Take the line containing "For all of our" and all lines after it to the end of the records, and output them exactly.

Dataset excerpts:
┄┄┄┄┄┄
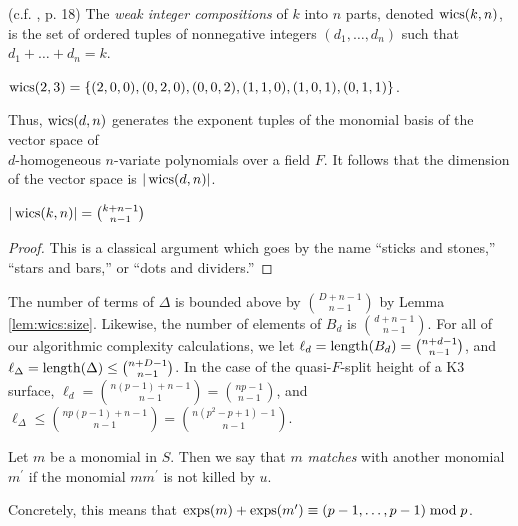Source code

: \begin{defn}
    (c.f. \cite{stanley-1997-enumerative}, p. 18)
    The \textit{weak integer compositions} of $k$ into $n$ parts,
    denoted $\wics(k, n)$, is the set of ordered tuples of
    nonnegative integers
	\((d_{1}, \ldots, d_{n})\) such that 
    \(d_{1} + \ldots + d_{n} = k\).
\end{defn}

\begin{ex}
    $\wics(2, 3) = \lbrace (2, 0, 0), (0, 2, 0), (0, 0, 2), (1, 1, 0), (1, 0, 1), (0, 1, 1) \rbrace$.
\end{ex}

Thus, $\wics(d, n)$ generates the exponent tuples of the 
monomial basis of the vector space of \\
$d$-homogeneous 
$n$-variate polynomials over a field $F$.
It follows that the dimension of the vector space is $|\wics(d, n)|$.

\begin{lem}
    \label{lem:wics:size}
    $|\wics(k, n)| = \binom{k + n - 1}{n - 1}$
\end{lem}

\begin{proof}
	This is a classical argument which goes by the 
    name ``sticks and stones,'' ``stars and bars,'' or 
    ``dots and dividers.''
\end{proof}


\begin{rmk}
    The number of terms of \(\Delta\) is bounded 
    above by \(\binom{D+n-1}{n-1}\) by Lemma \ref{lem:wics:size}.
    Likewise, the number of elements of 
    \(B_{d}\) is \(\binom{d+n-1}{n-1}\).
    For all of our algorithmic complexity calculations, 
    we let $\ell_{d} = \length(B_{d}) = \binom{n + d - 1}{n - 1}$, 
    and $\ell_{\Delta} = \length(\Delta) \leq \binom{n + D - 1}{n - 1}$.
    In the case of the quasi-\(F\)-split height of a K3 surface, 
    $\ell_{d} = \binom{n(p - 1) + n - 1}{n - 1} = \binom{np - 1}{n - 1}$, 
    and $\ell_{\Delta} \leq \binom{np(p - 1) + n - 1}{n - 1} = \binom{n(p^2 - p + 1) - 1}{n - 1}$.
\end{rmk}

\begin{defn}
	Let \(m\) be a monomial in \(S\). 
	Then we say that \(m\) \textit{matches}
	with another monomial \(m^{\prime}\) 
	if the monomial \(mm^{\prime}\) is
	not killed by \(u\).
\end{defn}

Concretely, this means that $\exps(m) + \exps(m^{\prime}) \equiv (p - 1, \dots, p - 1) \bmod p$.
┄┄┄┄┄┄
Answer below:
    For all of our algorithmic complexity calculations, 
    we let $\ell_{d} = \length(B_{d}) = \binom{n + d - 1}{n - 1}$, 
    and $\ell_{\Delta} = \length(\Delta) \leq \binom{n + D - 1}{n - 1}$.
    In the case of the quasi-\(F\)-split height of a K3 surface, 
    $\ell_{d} = \binom{n(p - 1) + n - 1}{n - 1} = \binom{np - 1}{n - 1}$, 
    and $\ell_{\Delta} \leq \binom{np(p - 1) + n - 1}{n - 1} = \binom{n(p^2 - p + 1) - 1}{n - 1}$.
\end{rmk}

\begin{defn}
	Let \(m\) be a monomial in \(S\). 
	Then we say that \(m\) \textit{matches}
	with another monomial \(m^{\prime}\) 
	if the monomial \(mm^{\prime}\) is
	not killed by \(u\).
\end{defn}

Concretely, this means that $\exps(m) + \exps(m^{\prime}) \equiv (p - 1, \dots, p - 1) \bmod p$.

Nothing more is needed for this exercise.